(Last Updated on : 02/02/2009)
During Thirteenth and fourteenth centuries, Kadava dynasty rulers announced descent from the Pallavas. The notable rulers of this dynasty are Kopperunchinga I (reigned c.1216 - 1242 CE), and his son and heir Kopperunchinga II (c.1243 - 1279 CE). Mutually they broadened the sway of their kingdom and played a foremost role in the decisive demise of the Chola dynasty.
Kopperunchinga I was related to the Cholas through marriage, and was an officer in the court of Kulothunga Chola III. When the Pandya army invaded the Chola country in 1216 CE, Kopperunchinga I strengthened his position by garrisoning the town of Sendamangalam.

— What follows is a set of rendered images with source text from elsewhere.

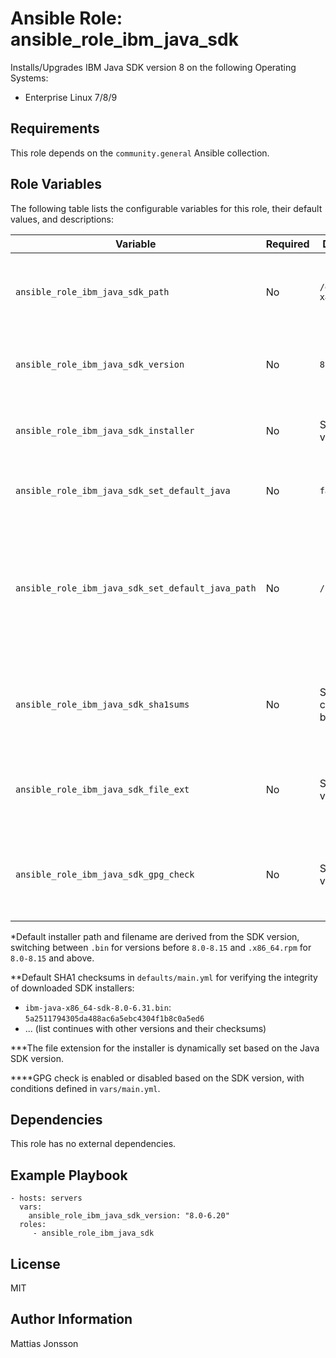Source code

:Ansible Role: ansible_role_ibm_java_sdk
==============

Installs/Upgrades IBM Java SDK version 8 on the following Operating Systems:

<ul>
<li> Enterprise Linux 7/8/9
</ul>

Requirements
------------

This role depends on the `community.general` Ansible collection.

Role Variables
--------------

The following table lists the configurable variables for this role, their default values, and descriptions:

| Variable                                | Required | Default Value                                                                                               | Comments                                                                                                  |
|-----------------------------------------|----------|-------------------------------------------------------------------------------------------------------------|-----------------------------------------------------------------------------------------------------------|
| `ansible_role_ibm_java_sdk_path`        | No       | `/opt/ibm/java-x86_64-80`                                                                                   | The installation path for the IBM Java SDK on the target system. Defined in `vars/main.yml`.             |
| `ansible_role_ibm_java_sdk_version`     | No       | `8.0-8.20`                                                                                                  | The version of the IBM Java SDK to install. Defaults can be found in `defaults/main.yml`.                |
| `ansible_role_ibm_java_sdk_installer`   | No       | See dynamic value*                                                                                          | URL/Path and filename of the installer. Dynamic defaults in `defaults/main.yml`.   |
| `ansible_role_ibm_java_sdk_set_default_java` | No   | `false`                                                                                                    | Whether to set IBM Java as the system's default Java interpreter.                                        |
| `ansible_role_ibm_java_sdk_set_default_java_path` | No   | `/usr/bin/java`                                                                                       | This path will be used by `alternatives` to point to the IBM Java SDK as the default Java interpreter, allowing it to be used when the `java` command is invoked. |
| `ansible_role_ibm_java_sdk_sha1sums`    | No       | See SHA1 checksums below**                                                                                  | Map of Java installers to their SHA1 checksums. Ensure you update this with newer versions as necessary. |
| `ansible_role_ibm_java_sdk_file_ext`    | No       | See dynamic value***                                                                                        | File extension for the installer, dependent on the SDK version. Defined in `vars/main.yml`.              |
| `ansible_role_ibm_java_sdk_gpg_check`   | No       | See dynamic value****                                                                                       | Whether to enable GPG check for the RPM package, dependent on the SDK version. Defined in `vars/main.yml`.|

*Default installer path and filename are derived from the SDK version, switching between `.bin` for versions before `8.0-8.15` and `.x86_64.rpm` for `8.0-8.15` and above.

**Default SHA1 checksums in `defaults/main.yml` for verifying the integrity of downloaded SDK installers:
- `ibm-java-x86_64-sdk-8.0-6.31.bin`: `5a2511794305da488ac6a5ebc4304f1b8c0a5ed6`
- ... (list continues with other versions and their checksums)

***The file extension for the installer is dynamically set based on the Java SDK version.

****GPG check is enabled or disabled based on the SDK version, with conditions defined in `vars/main.yml`.


Dependencies
------------

This role has no external dependencies.

Example Playbook
----------------

    - hosts: servers
      vars:
        ansible_role_ibm_java_sdk_version: "8.0-6.20"
      roles:
         - ansible_role_ibm_java_sdk

License
-------

MIT

Author Information
------------------

Mattias Jonsson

From this opportunity, the Kadavas gradually increased their power until Kopperunchinga I could defeat and imprison the Chola king Rajaraja Chola III with some help the Lanka
king Parakrama Bahu II. Under Kopperunchinga II, the Kadava power further expanded. Hoysalas, who were the allies of the Cholas, were deficient from the Tamil country, eliminating one of the major influences in the region. The final Chola king Rajendra Chola III
(1246-1279 CE) came to power with Kopperunchinga II's assistance. Their relationship was one of alternating friendship and hostility. When the great Pandya king Jatavarman Sundara Pandyan invaded the Chola country, the Kadavas went into obscurity along with the Cholas.